Records shown:

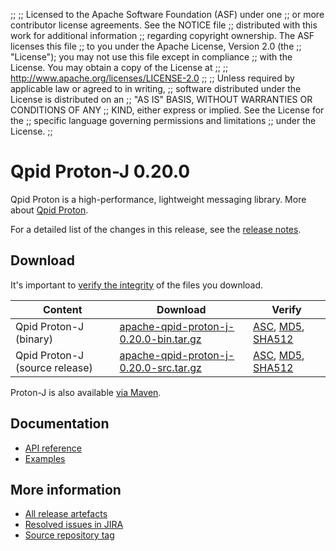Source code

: ;;
;; Licensed to the Apache Software Foundation (ASF) under one
;; or more contributor license agreements.  See the NOTICE file
;; distributed with this work for additional information
;; regarding copyright ownership.  The ASF licenses this file
;; to you under the Apache License, Version 2.0 (the
;; "License"); you may not use this file except in compliance
;; with the License.  You may obtain a copy of the License at
;;
;;   http://www.apache.org/licenses/LICENSE-2.0
;;
;; Unless required by applicable law or agreed to in writing,
;; software distributed under the License is distributed on an
;; "AS IS" BASIS, WITHOUT WARRANTIES OR CONDITIONS OF ANY
;; KIND, either express or implied.  See the License for the
;; specific language governing permissions and limitations
;; under the License.
;;

# Qpid Proton-J 0.20.0

Qpid Proton is a high-performance, lightweight messaging library. More
about [Qpid Proton]({{site_url}}/proton/index.html).

For a detailed list of the changes in this release, see the [release
notes](release-notes.html).

## Download

It's important to [verify the
integrity]({{site_url}}/download.html#verify-what-you-download) of
the files you download.

| Content | Download | Verify |
|---------|----------|--------|
| Qpid Proton-J (binary) | [apache-qpid-proton-j-0.20.0-bin.tar.gz](http://archive.apache.org/dist/qpid/proton-j/0.20.0/apache-qpid-proton-j-0.20.0-bin.tar.gz) | [ASC](https://archive.apache.org/dist/qpid/proton-j/0.20.0/apache-qpid-proton-j-0.20.0-bin.tar.gz.asc), [MD5](https://archive.apache.org/dist/qpid/proton-j/0.20.0/apache-qpid-proton-j-0.20.0-bin.tar.gz.md5), [SHA512](https://archive.apache.org/dist/qpid/proton-j/0.20.0/apache-qpid-proton-j-0.20.0-bin.tar.gz.sha) |
| Qpid Proton-J (source release) | [apache-qpid-proton-j-0.20.0-src.tar.gz](http://archive.apache.org/dist/qpid/proton-j/0.20.0/apache-qpid-proton-j-0.20.0-src.tar.gz) | [ASC](https://archive.apache.org/dist/qpid/proton-j/0.20.0/apache-qpid-proton-j-0.20.0-src.tar.gz.asc), [MD5](https://archive.apache.org/dist/qpid/proton-j/0.20.0/apache-qpid-proton-j-0.20.0-src.tar.gz.md5), [SHA512](https://archive.apache.org/dist/qpid/proton-j/0.20.0/apache-qpid-proton-j-0.20.0-src.tar.gz.sha) |

Proton-J is also available [via Maven]({{site_url}}/maven.html).

## Documentation


<div class="two-column" markdown="1">

 - [API reference](api/index.html)
 - [Examples](https://github.com/apache/qpid-proton-j/tree/0.20.0/examples)

</div>


## More information

 - [All release artefacts](http://archive.apache.org/dist/qpid/proton-j/0.20.0)
 - [Resolved issues in JIRA](https://issues.apache.org/jira/issues/?jql=project+%3D+PROTON+AND+fixVersion+%3D+%27proton-j-0.20.0%27+AND+resolution+%3D+%27fixed%27+ORDER+BY+priority+DESC)
 - [Source repository tag](https://git-wip-us.apache.org/repos/asf?p=qpid-proton-j.git;a=tag;h=0.20.0)

<script type="text/javascript">
  _deferredFunctions.push(function() {
      if ("0.20.0" === "{{current_proton_j_release}}") {
          _modifyCurrentReleaseLinks();
      }
  });
</script>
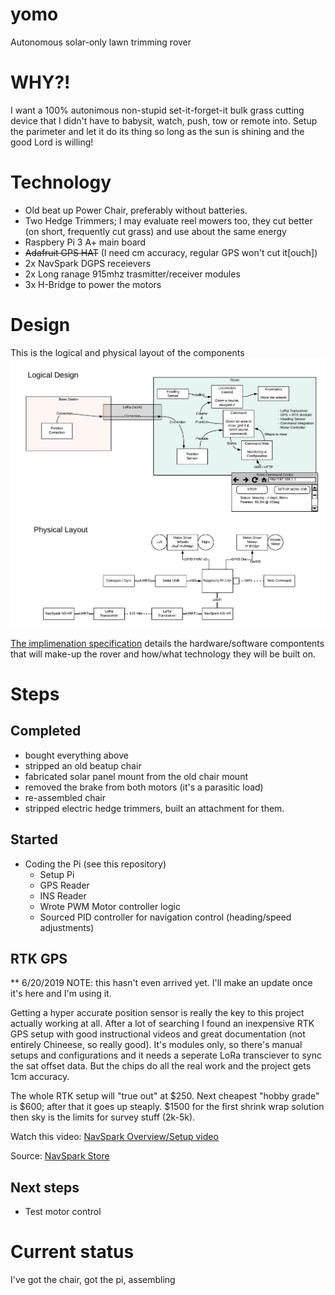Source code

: # yomo
Autonomous solar-only lawn trimming rover

# WHY?!

I want a 100% autonimous non-stupid set-it-forget-it bulk grass cutting device that I didn't have to babysit, watch, push, tow or remote into.  Setup the parimeter and let it do its thing so long as the sun is shining and the good Lord is willing!

# Technology

- Old beat up Power Chair, preferably without batteries.
- Two Hedge Trimmers; I may evaluate reel mowers too, they cut better (on short, frequently cut grass) and use about the same energy
- Raspbery Pi 3 A+ main board
- ~~Adafruit GPS HAT~~ (I need cm accuracy, regular GPS won't cut it[ouch])
- 2x NavSpark DGPS receievers
- 2x Long ranage 915mhz trasmitter/receiver modules
- 3x H-Bridge to power the motors

# Design

This is the logical and physical layout of the components
![logical and physical design diagram](resources/yomo_design.png)

[The implimenation specification](Implimentation.md) details the hardware/software compontents that will make-up the rover and how/what technology they will be built on.

# Steps

## Completed

- bought everything above
- stripped an old beatup chair
- fabricated solar panel mount from the old chair mount
- removed the brake from both motors (it's a parasitic load)
- re-assembled chair
- stripped electric hedge trimmers, built an attachment for them.

## Started
- Coding the Pi (see this repository)
  - Setup Pi
  - GPS Reader
  - INS Reader
  - Wrote PWM Motor controller logic
  - Sourced PID controller for navigation control (heading/speed adjustments)

## RTK GPS

** 6/20/2019 NOTE: this hasn't even arrived yet.  I'll make an update once it's here and I'm using it.

Getting a hyper accurate position sensor is really the key to this project actually working at all.  After a lot of searching I found an  inexpensive RTK GPS setup with good instructional videos and great documentation (not entirely Chineese, so really good).  It's modules only, so there's manual setups and configurations and it needs a seperate LoRa transciever to sync the sat offset data.  But the chips do all the real work and the project gets 1cm accuracy.

The whole RTK setup will "true out" at $250.  Next cheapest "hobby grade" is $600; after that it goes up steaply.  $1500 for the first shrink wrap solution then sky is the limits for survey stuff (2k-5k). 

Watch this video:
[NavSpark Overview/Setup video](https://www.youtube.com/watch?v=17fS9YZC84I)

Source:
[NavSpark Store](http://navspark.mybigcommerce.com/)

## Next steps
  - Test motor control

# Current status

I've got the chair, got the pi, assembling

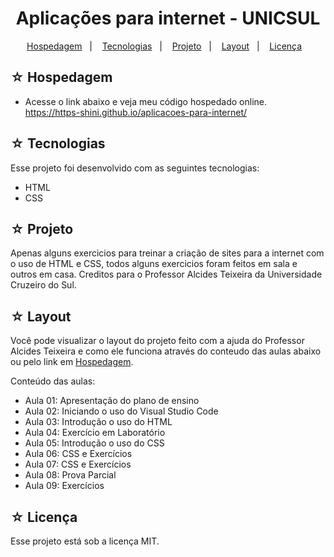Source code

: <h1 align="center">Aplicações para internet - UNICSUL</h1>

<p align="center">
  <a href="#-hospedagem">Hospedagem</a>&nbsp;&nbsp;&nbsp;|&nbsp;&nbsp;&nbsp;
  <a href="#-tecnologias">Tecnologias</a>&nbsp;&nbsp;&nbsp;|&nbsp;&nbsp;&nbsp;
  <a href="#-projeto">Projeto</a>&nbsp;&nbsp;&nbsp;|&nbsp;&nbsp;&nbsp;
  <a href="#-layout">Layout</a>&nbsp;&nbsp;&nbsp;|&nbsp;&nbsp;&nbsp;
  <a href="#-licença">Licença</a>&nbsp;&nbsp;&nbsp;
</p>

## ☆ Hospedagem

- Acesse o link abaixo e veja meu código hospedado online.<br>
https://https-shini.github.io/aplicacoes-para-internet/

## ☆ Tecnologias

Esse projeto foi desenvolvido com as seguintes tecnologias:
- HTML
- CSS

## ☆ Projeto
Apenas alguns exercicios para treinar a criação de sites para a internet com o uso de HTML e CSS, todos alguns exercicios foram feitos em sala e outros em casa. Creditos para o Professor Alcides Teixeira da Universidade Cruzeiro do Sul.

## ☆ Layout

Você pode visualizar o layout do projeto feito com a ajuda do Professor Alcides Teixeira e como ele funciona através do conteudo das aulas abaixo ou pelo link em <a href="#-hospedagem">Hospedagem</a>.<br>

Conteúdo das aulas:
<!-- * **[Aula 00:](https://github.com/https-shini)** Introdução -->
* Aula 01: Apresentação do plano de ensino
* Aula 02: Iniciando o uso do Visual Studio Code
* Aula 03: Introdução o uso do HTML
* Aula 04: Exercício em Laboratório
* Aula 05: Introdução o uso do CSS
* Aula 06: CSS e Exercícios
* Aula 07: CSS e Exercícios
* Aula 08: Prova Parcial
* Aula 09: Exercícios

## ☆ Licença

Esse projeto está sob a licença MIT.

Exercise requirements:
Among the entries, find each line that includes the string "align" and copy it.

Exercise result:
: <h1 align="center">Aplicações para internet - UNICSUL</h1>
<p align="center">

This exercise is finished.